Видя это, санкюлоты стараются достичь одного: сделать так, чтобы ко времени возвращения реакции создалась уже новая, перерожденная Франция: крестьяне — уже овладевшие землей; городские рабочие — уже свыкшиеся с равенством и демократией; аристократия и духовенство — уже лишенные владений, составлявших действительную их силу, а их имения — уже в руках тысяч новых владельцев, разбитые на части, совершенно неузнаваемые в новой обработке, так что их почти уже невозможно восстановить в прежнем виде.

Истинная история этих 14 месяцев, с июня 1793 по конец июля 1794 г., никогда еще не была написана. Документы, чтобы написать ее, существуют в провинциальных архивах, в отчетах и письмах комиссаров Конвента, в протоколах городских и сельских муниципалитетов, народных обществ и т. д.

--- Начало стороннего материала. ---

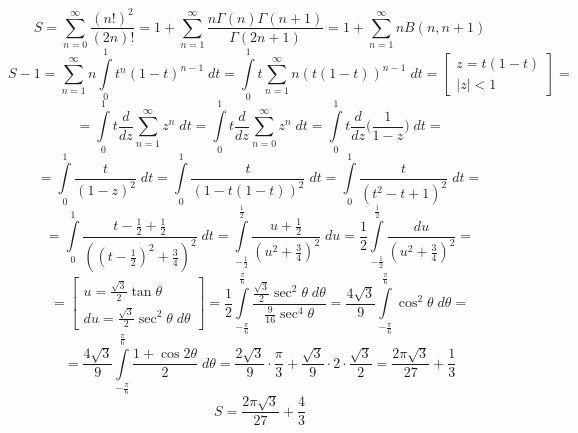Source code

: 


	$$S = \sum_{n = 0}^{\infty} \frac{ (n!)^2}{(2n)!} = 1 + \sum_{n = 1}^{\infty} \frac{n \Gamma(n) \Gamma(n+1)}{\Gamma(2n+1)} =1 + \sum_{n = 1}^{\infty} n B(n, n+1)$$
	$$S-1=   \sum_{n = 1}^{\infty} n \int \limits_0^1 t^{n} (1-t)^{n-1}\; dt = \int \limits_0^1 t \sum_{n = 1}^{\infty} n (t(1-t))^{n-1}\; dt =  \left[ \begin{array}{c} z = t(1-t) \\ |z|< 1 \end{array} \right] =$$
	$$=    \int \limits_0^1 t \frac{d}{dz}\sum_{n = 1}^{\infty} z^n\; dt =  \int \limits_0^1 t \frac{d}{dz}\sum_{n = 0}^{\infty} z^n\; dt = \int \limits_0^1 t \frac{d}{dz} \Bigg( \frac{1}{1-z}\Bigg) \; dt=$$
	$$= \int \limits_0^1 \frac{t}{(1-z)^2}  \; dt= \int \limits_0^1 \frac{t}{(1-t(1-t))^2}  \; dt =  \int \limits_0^1 \frac{t}{(t^2-t+1)^2}  \; dt =$$
	$$= \int \limits_0^1 \frac{t-\frac{1}{2}+\frac{1}{2}}{((t-\frac{1}{2})^2+\frac{3}{4})^2}  \; dt = \int \limits_{-\frac{1}{2}}^{\frac{1}{2}} \frac{u+\frac{1}{2}}{(u^2+\frac{3}{4})^2}  \; du = \frac{1}{2} \int \limits_{-\frac{1}{2}}^{\frac{1}{2}} \frac{du}{(u^2+\frac{3}{4})^2} = $$
	$$= \left[ \begin{array}{c} u = \frac{\sqrt{3}}{2} \tan \theta \\ du = \frac{\sqrt{3}}{2} \sec^2 \theta \; d\theta \end{array} \right] = \frac{1}{2} \int \limits_{-\frac{\pi}{6}}^{\frac{\pi}{6}} \frac{\frac{\sqrt{3}}{2} \sec^2 \theta \; d\theta}{\frac{9}{16} \sec^4 \theta} = \frac{4\sqrt{3}}{9} \int \limits_{-\frac{\pi}{6}}^{\frac{\pi}{6}} \cos^2 \theta \; d\theta =$$
	$$= \frac{4\sqrt{3}}{9} \int \limits_{-\frac{\pi}{6}}^{\frac{\pi}{6}} \frac{1+\cos 2\theta}{2} \; d\theta = \frac{2\sqrt{3}}{9} \cdot \frac{\pi}{3} + \frac{\sqrt{3}}{9} \cdot 2 \cdot \frac{\sqrt{3}}{2} = \frac{2\pi\sqrt{3}}{27}+\frac{1}{3}$$
	$$S = \frac{2\pi\sqrt{3}}{27}+\frac{4}{3}$$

Но они еще не были изучены так, как были изучены законодательные акты революции; а между тем следовало бы поторопиться, так как они быстро исчезают. Конечно, на это потребуется целая жизнь нескольких историков; но без этой работы история Великой революции останется незаконченной[245].

Больше всего в этом периоде изучали террор. Но сущность этих 14 месяцев вовсе не в терроре, а в обширнейшем дроблении земельной собственности, в земельном перевороте, в демократизации страны и, наконец, в отречении значительной части Франции от христианства. Рассказать эту обширную работу, со всей борьбой, вызванной ею на местах, будет делом будущих историков. Все, что мы теперь можем сделать, — это только указать на некоторые выдающиеся черты этого бурного времени.